La rinuncia al ricorso in Cassazione è valida anche se la controparte non la accetta?
Sì, la Corte di Cassazione ha confermato che la rinuncia al ricorso è un atto unilaterale e non ‘accettizio’. Pertanto, è pienamente valida ed efficace e determina l’estinzione del giudizio anche senza l’adesione o l’accettazione della controparte.
In caso di rinuncia al ricorso, chi paga le spese legali?

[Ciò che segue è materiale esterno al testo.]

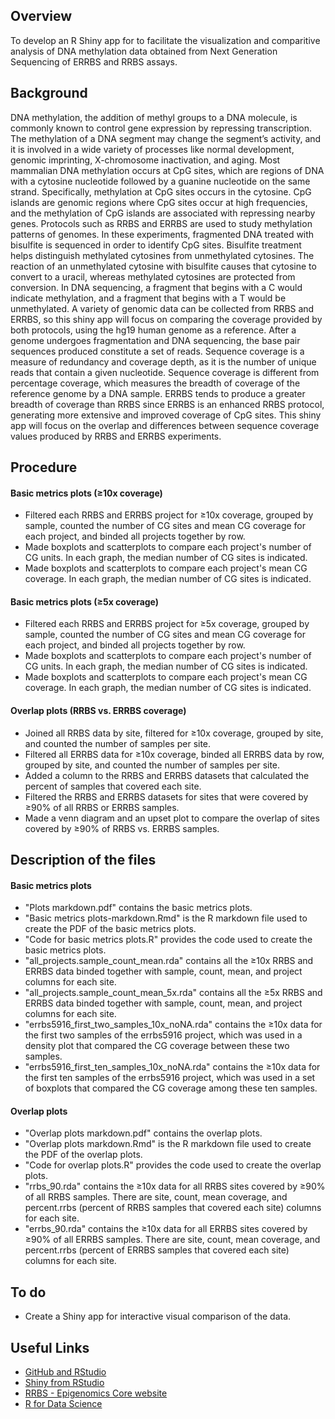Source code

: ## Overview
To develop an R Shiny app for to facilitate the visualization and comparitive analysis of DNA methylation data obtained from Next Generation Sequencing of ERRBS and RRBS assays.

## Background
  DNA methylation, the addition of methyl groups to a DNA molecule, is commonly known to control gene expression by repressing transcription. The methylation of a DNA segment may change the segment’s activity, and it is involved in a wide variety of processes like normal development, genomic imprinting, X-chromosome inactivation, and aging. Most mammalian DNA methylation occurs at CpG sites, which are regions of DNA with a cytosine nucleotide followed by a guanine nucleotide on the same strand. Specifically, methylation at CpG sites occurs in the cytosine. CpG islands are genomic regions where CpG sites occur at high frequencies, and the methylation of CpG islands are associated with repressing nearby genes. 
  Protocols such as RRBS and ERRBS are used to study methylation patterns of genomes. In these experiments, fragmented DNA treated with bisulfite is sequenced in order to identify CpG sites. Bisulfite treatment helps distinguish methylated cytosines from unmethylated cytosines. The reaction of an unmethylated cytosine with bisulfite causes that cytosine to convert to a uracil, whereas methylated cytosines are protected from conversion. In DNA sequencing, a fragment that begins with a C would indicate methylation, and a fragment that begins with a T would be unmethylated. 
  A variety of genomic data can be collected from RRBS and ERRBS, so this shiny app will focus on comparing the coverage provided by both protocols, using the hg19 human genome as a reference. After a genome undergoes fragmentation and DNA sequencing, the base pair sequences produced constitute a set of reads. Sequence coverage is a measure of redundancy and coverage depth, as it is the number of unique reads that contain a given nucleotide. Sequence coverage is different from percentage coverage, which measures the breadth of coverage of the reference genome by a DNA sample. ERRBS tends to produce a greater breadth of coverage than RRBS since ERRBS is an enhanced RRBS protocol, generating more extensive and improved coverage of CpG sites. This shiny app will focus on the overlap and differences between sequence coverage values produced by RRBS and ERRBS experiments.
  
## Procedure

#### Basic metrics plots (≥10x coverage)
- Filtered each RRBS and ERRBS project for ≥10x coverage, grouped by sample, counted the number of CG sites and mean CG coverage for each project, and binded all projects together by row.
- Made boxplots and scatterplots to compare each project's number of CG units. In each graph, the median number of CG sites is indicated.
- Made boxplots and scatterplots to compare each project's mean CG coverage. In each graph, the median number of CG sites is indicated.


#### Basic metrics plots (≥5x coverage)
- Filtered each RRBS and ERRBS project for ≥5x coverage, grouped by sample, counted the number of CG sites and mean CG coverage for each project, and binded all projects together by row.
- Made boxplots and scatterplots to compare each project's number of CG units. In each graph, the median number of CG sites is indicated.
- Made boxplots and scatterplots to compare each project's mean CG coverage. In each graph, the median number of CG sites is indicated.


#### Overlap plots (RRBS vs. ERRBS coverage)
- Joined all RRBS data by site, filtered for ≥10x coverage, grouped by site, and counted the number of samples per site.
- Filtered all ERRBS data for ≥10x coverage, binded all ERRBS data by row, grouped by site, and counted the number of samples per site.
- Added a column to the RRBS and ERRBS datasets that calculated the percent of samples that covered each site.
- Filtered the RRBS and ERRBS datasets for sites that were covered by ≥90% of all RRBS or ERRBS samples.
- Made a venn diagram and an upset plot to compare the overlap of sites covered by ≥90% of RRBS vs. ERRBS samples.

## Description of the files

#### Basic metrics plots
- "Plots markdown.pdf" contains the basic metrics plots.
- "Basic metrics plots-markdown.Rmd" is the R markdown file used to create the PDF of the basic metrics plots.
- "Code for basic metrics plots.R" provides the code used to create the basic metrics plots.
- "all_projects.sample_count_mean.rda" contains all the ≥10x RRBS and ERRBS data binded together with sample, count, mean, and project columns for each site.
- "all_projects.sample_count_mean_5x.rda" contains all the ≥5x RRBS and ERRBS data binded together with sample, count, mean, and project columns for each site.
- "errbs5916_first_two_samples_10x_noNA.rda" contains the ≥10x data for the first two samples of the errbs5916 project, which was used in a density plot that compared the CG coverage between these two samples.
- "errbs5916_first_ten_samples_10x_noNA.rda" contains the ≥10x data for the first ten samples of the errbs5916 project, which was used in a set of boxplots that compared the CG coverage among these ten samples.

#### Overlap plots
- "Overlap plots markdown.pdf" contains the overlap plots.
- "Overlap plots markdown.Rmd" is the R markdown file used to create the PDF of the overlap plots.
- "Code for overlap plots.R" provides the code used to create the overlap plots.
- "rrbs_90.rda" contains the ≥10x data for all RRBS sites covered by ≥90% of all RRBS samples. There are site, count, mean coverage, and percent.rrbs (percent of RRBS samples that covered each site) columns for each site.
- "errbs_90.rda" contains the ≥10x data for all ERRBS sites covered by ≥90% of all ERRBS samples. There are site, count, mean coverage, and percent.rrbs (percent of ERRBS samples that covered each site) columns for each site.

## To do
- Create a Shiny app for interactive visual comparison of the data.

## Useful Links
- [GitHub and RStudio](https://resources.github.com/whitepapers/github-and-rstudio/)
- [Shiny from RStudio](https://shiny.rstudio.com/)
- [RRBS - Epigenomics Core website](https://epicore.med.cornell.edu/services.php?option=rrbsdescription#seq)
- [R for Data Science](https://r4ds.had.co.nz/)

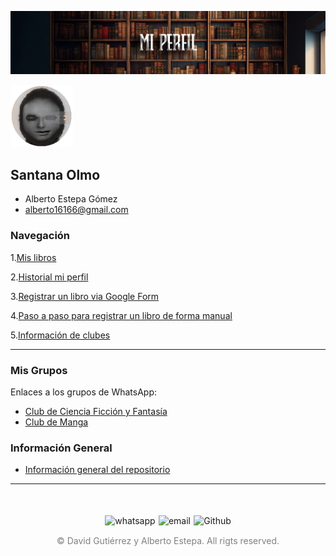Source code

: ![Cabecera Mi Perfil](imagenes/Cabeceras/MiPerfil_Cabecera.jpg)

<img src="imagenes/FotoPerfilAlberto.png" alt="Foto de Perfil" width="100" >

## **Santana Olmo** 
- Alberto Estepa Gómez
- alberto16166@gmail.com


### Navegación
  1.[Mis libros](03_Libros/mis_libros.md)

  2.[Historial mi perfil](https://github.com/SantanaOlmo/ProyectoFinalEntornosPrivate/commits/usuario_Alberto/Mis_libros/mis_libros.md)

  3.[Registrar un libro via Google Form](https://docs.google.com/forms/d/e/1FAIpQLSe7DZdqBgSqku0dTCAFIl6VhtBezWXjMu_E0ZwRBSoZ1RZNfQ/viewform)

  4.[Paso a paso para registrar un libro de forma manual](Libros/book_register.md)
  
  5.[Información de clubes](02_Clubes/README.md)

---

### Mis Grupos
Enlaces a los grupos de WhatsApp:
- [Club de Ciencia Ficción y Fantasía](https://chat.whatsapp.com/LCPSNb9qpbU6BA7hM1OGof)
- [Club de Manga](https://chat.whatsapp.com/JOM3QTtvIR7GE1xzbhzv9I)

### Información General
- [Información general del repositorio](README.md)


----
<div style="display: flex; justify-content: space-between; align-items: center; margin-left: 30%;margin-right: 30%;margin-top: 50px">
  <img src="imagenes/whatsapplogo.png" alt="whatsapp">
  <img src="imagenes/emaillogopng.png" alt="email" >
  <img src="imagenes/githublogopng.png" alt="Github">
</div>

<p style="text-align: center;color:grey; margin-top: 3%"> 
&copy David Gutiérrez y Alberto Estepa. All rigts reserved.
</p>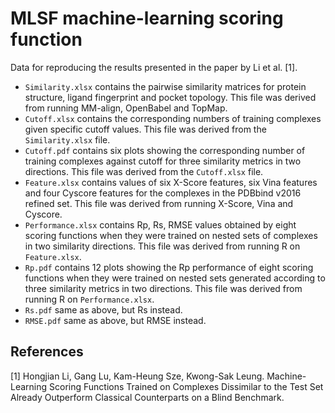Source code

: # MLSF machine-learning scoring function
Data for reproducing the results presented in the paper by Li et al. [1].

* `Similarity.xlsx` contains the pairwise similarity matrices for protein structure, ligand fingerprint and pocket topology. This file was derived from running MM-align, OpenBabel and TopMap.
* `Cutoff.xlsx` contains the corresponding numbers of training complexes given specific cutoff values. This file was derived from the `Similarity.xlsx` file.
* `Cutoff.pdf` contains six plots showing the corresponding number of training complexes against cutoff for three similarity metrics in two directions. This file was derived from the `Cutoff.xlsx` file.
* `Feature.xlsx` contains values of six X-Score features, six Vina features and four Cyscore features for the complexes in the PDBbind v2016 refined set. This file was derived from running X-Score, Vina and Cyscore.
* `Performance.xlsx` contains Rp, Rs, RMSE values obtained by eight scoring functions when they were trained on nested sets of complexes in two similarity directions. This file was derived from running R on `Feature.xlsx`.
* `Rp.pdf` contains 12 plots showing the Rp performance of eight scoring functions when they were trained on nested sets generated according to three similarity metrics in two directions. This file was derived from running R on `Performance.xlsx`.
* `Rs.pdf` same as above, but Rs instead.
* `RMSE.pdf` same as above, but RMSE instead.

## References
[1] Hongjian Li, Gang Lu, Kam-Heung Sze, Kwong-Sak Leung. Machine-Learning Scoring Functions Trained on Complexes Dissimilar to the Test Set Already Outperform Classical Counterparts on a Blind Benchmark.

La parte che rinuncia al ricorso è tenuta, di regola, a pagare le spese processuali sostenute dalla controparte che ha presentato il controricorso, a meno che non vi sia un diverso accordo tra le parti. Nel caso specifico, la ricorrente principale è stata condannata a rimborsare le spese del Condominio resistente.
La rinuncia al ricorso comporta il raddoppio del contributo unificato?
No. La Corte ha stabilito che il raddoppio del contributo unificato è una misura eccezionale, quasi sanzionatoria, che si applica solo nei casi di rigetto, inammissibilità o improcedibilità dell’impugnazione. Non si applica, invece, al caso di estinzione del processo per rinuncia.